Published on June 10, 2004

Sonic Youth, rock's most consistent band over the past two decades, returns with its nineteenth album, Sonic Nurse. Judging from the album's title and the languid pace of many of its songs, the quartet appears to be in a healing mode. As Thurston Moore sings on the folksy "Stones," "We're not going to run away, we're not going to leave you stranger."
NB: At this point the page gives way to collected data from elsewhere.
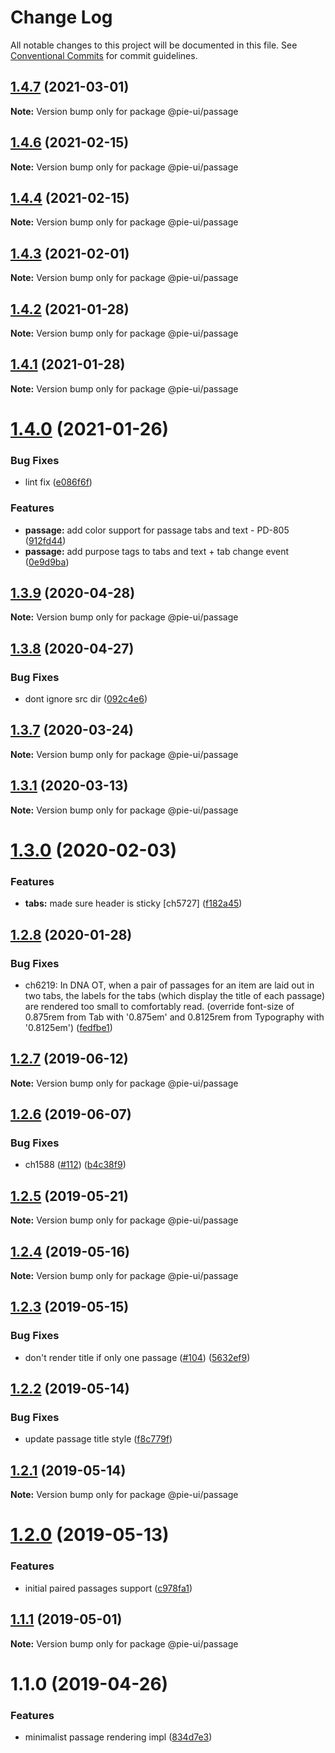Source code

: # Change Log

All notable changes to this project will be documented in this file.
See [Conventional Commits](https://conventionalcommits.org) for commit guidelines.

## [1.4.7](https://github.com/pie-framework/pie-ui/compare/@pie-ui/passage@1.4.6...@pie-ui/passage@1.4.7) (2021-03-01)

**Note:** Version bump only for package @pie-ui/passage





## [1.4.6](https://github.com/pie-framework/pie-ui/compare/@pie-ui/passage@1.4.4...@pie-ui/passage@1.4.6) (2021-02-15)

**Note:** Version bump only for package @pie-ui/passage





## [1.4.4](https://github.com/pie-framework/pie-ui/compare/@pie-ui/passage@1.4.3...@pie-ui/passage@1.4.4) (2021-02-15)

**Note:** Version bump only for package @pie-ui/passage





## [1.4.3](https://github.com/pie-framework/pie-ui/compare/@pie-ui/passage@1.4.2...@pie-ui/passage@1.4.3) (2021-02-01)

**Note:** Version bump only for package @pie-ui/passage





## [1.4.2](https://github.com/pie-framework/pie-ui/compare/@pie-ui/passage@1.4.1...@pie-ui/passage@1.4.2) (2021-01-28)

**Note:** Version bump only for package @pie-ui/passage





## [1.4.1](https://github.com/pie-framework/pie-ui/compare/@pie-ui/passage@1.4.0...@pie-ui/passage@1.4.1) (2021-01-28)

**Note:** Version bump only for package @pie-ui/passage





# [1.4.0](https://github.com/pie-framework/pie-ui/compare/@pie-ui/passage@1.3.9...@pie-ui/passage@1.4.0) (2021-01-26)


### Bug Fixes

* lint fix ([e086f6f](https://github.com/pie-framework/pie-ui/commit/e086f6f))


### Features

* **passage:** add color support for passage tabs and text - PD-805 ([912fd44](https://github.com/pie-framework/pie-ui/commit/912fd44))
* **passage:** add purpose tags to tabs and text + tab change event ([0e9d9ba](https://github.com/pie-framework/pie-ui/commit/0e9d9ba))





## [1.3.9](https://github.com/pie-framework/pie-ui/compare/@pie-ui/passage@1.3.8...@pie-ui/passage@1.3.9) (2020-04-28)

**Note:** Version bump only for package @pie-ui/passage





## [1.3.8](https://github.com/pie-framework/pie-ui/compare/@pie-ui/passage@1.3.7...@pie-ui/passage@1.3.8) (2020-04-27)


### Bug Fixes

* dont ignore src dir ([092c4e6](https://github.com/pie-framework/pie-ui/commit/092c4e6))





## [1.3.7](https://github.com/pie-framework/pie-ui/compare/@pie-ui/passage@1.3.5...@pie-ui/passage@1.3.7) (2020-03-24)

**Note:** Version bump only for package @pie-ui/passage





## [1.3.1](https://github.com/pie-framework/pie-ui/compare/@pie-ui/passage@1.3.0...@pie-ui/passage@1.3.1) (2020-03-13)

**Note:** Version bump only for package @pie-ui/passage





# [1.3.0](https://github.com/pie-framework/pie-ui/compare/@pie-ui/passage@1.2.8...@pie-ui/passage@1.3.0) (2020-02-03)


### Features

* **tabs:** made sure header is sticky [ch5727] ([f182a45](https://github.com/pie-framework/pie-ui/commit/f182a45))





## [1.2.8](https://github.com/pie-framework/pie-ui/compare/@pie-ui/passage@1.2.7...@pie-ui/passage@1.2.8) (2020-01-28)


### Bug Fixes

* ch6219: In DNA OT, when a pair of passages for an item are laid out in two tabs, the labels for the tabs (which display the title of each passage) are rendered too small to comfortably read. (override font-size of 0.875rem from Tab with '0.875em' and 0.8125rem from Typography with '0.8125em') ([fedfbe1](https://github.com/pie-framework/pie-ui/commit/fedfbe1))





## [1.2.7](https://github.com/pie-framework/pie-ui/compare/@pie-ui/passage@1.2.6...@pie-ui/passage@1.2.7) (2019-06-12)

**Note:** Version bump only for package @pie-ui/passage





## [1.2.6](https://github.com/pie-framework/pie-ui/compare/@pie-ui/passage@1.2.5...@pie-ui/passage@1.2.6) (2019-06-07)


### Bug Fixes

* ch1588 ([#112](https://github.com/pie-framework/pie-ui/issues/112)) ([b4c38f9](https://github.com/pie-framework/pie-ui/commit/b4c38f9))





## [1.2.5](https://github.com/pie-framework/pie-ui/compare/@pie-ui/passage@1.2.4...@pie-ui/passage@1.2.5) (2019-05-21)

**Note:** Version bump only for package @pie-ui/passage





## [1.2.4](https://github.com/pie-framework/pie-ui/compare/@pie-ui/passage@1.2.3...@pie-ui/passage@1.2.4) (2019-05-16)

**Note:** Version bump only for package @pie-ui/passage





## [1.2.3](https://github.com/pie-framework/pie-ui/compare/@pie-ui/passage@1.2.2...@pie-ui/passage@1.2.3) (2019-05-15)


### Bug Fixes

* don't render title if only one passage ([#104](https://github.com/pie-framework/pie-ui/issues/104)) ([5632ef9](https://github.com/pie-framework/pie-ui/commit/5632ef9))





## [1.2.2](https://github.com/pie-framework/pie-ui/compare/@pie-ui/passage@1.2.1...@pie-ui/passage@1.2.2) (2019-05-14)


### Bug Fixes

* update passage title style ([f8c779f](https://github.com/pie-framework/pie-ui/commit/f8c779f))





## [1.2.1](https://github.com/pie-framework/pie-ui/compare/@pie-ui/passage@1.2.0...@pie-ui/passage@1.2.1) (2019-05-14)

**Note:** Version bump only for package @pie-ui/passage





# [1.2.0](https://github.com/pie-framework/pie-ui/compare/@pie-ui/passage@1.1.1...@pie-ui/passage@1.2.0) (2019-05-13)


### Features

* initial paired passages support ([c978fa1](https://github.com/pie-framework/pie-ui/commit/c978fa1))





## [1.1.1](https://github.com/pie-framework/pie-ui/compare/@pie-ui/passage@1.1.0...@pie-ui/passage@1.1.1) (2019-05-01)

**Note:** Version bump only for package @pie-ui/passage





# 1.1.0 (2019-04-26)


### Features

* minimalist passage rendering impl ([834d7e3](https://github.com/pie-framework/pie-ui/commit/834d7e3))
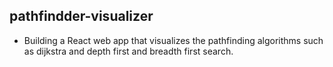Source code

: ## pathfindder-visualizer

- Building a React web app that visualizes the pathfinding algorithms such as dijkstra and depth first and breadth first search.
Tellingly, the group's signature sonic touchstones -- hardcore, free jazz, experimental, noise -- are muted, if not completely absent, on many of the album's tracks. In their place are the more comfortable/comforting sounds of Seventies AOR. The band's triple-guitar frontline of Moore, Lee Ranaldo, and Jim O'Rourke remind one of an anesthetized Moby Grape on songs like "New Hampshire" and "Unmade Bed." Accordingly, the two songs by Kim Gordon that sound more like "typical" Sonic Youth fare, "Pattern Recognition" and "Mariah Carey and the Arthur Doyle Hand Cream," seem out of place.

Guitarist/vocalist Moore has been quoted as saying that Sonic Youth's previous two albums, NYC Ghosts and Flowers and Murray Street, were part of "a proposed trilogy about the cultural history of lower Manhattan." Sonic Nurse sounds like the final link of a triptych with its somber tones, dark shadings, and plaintive vocals.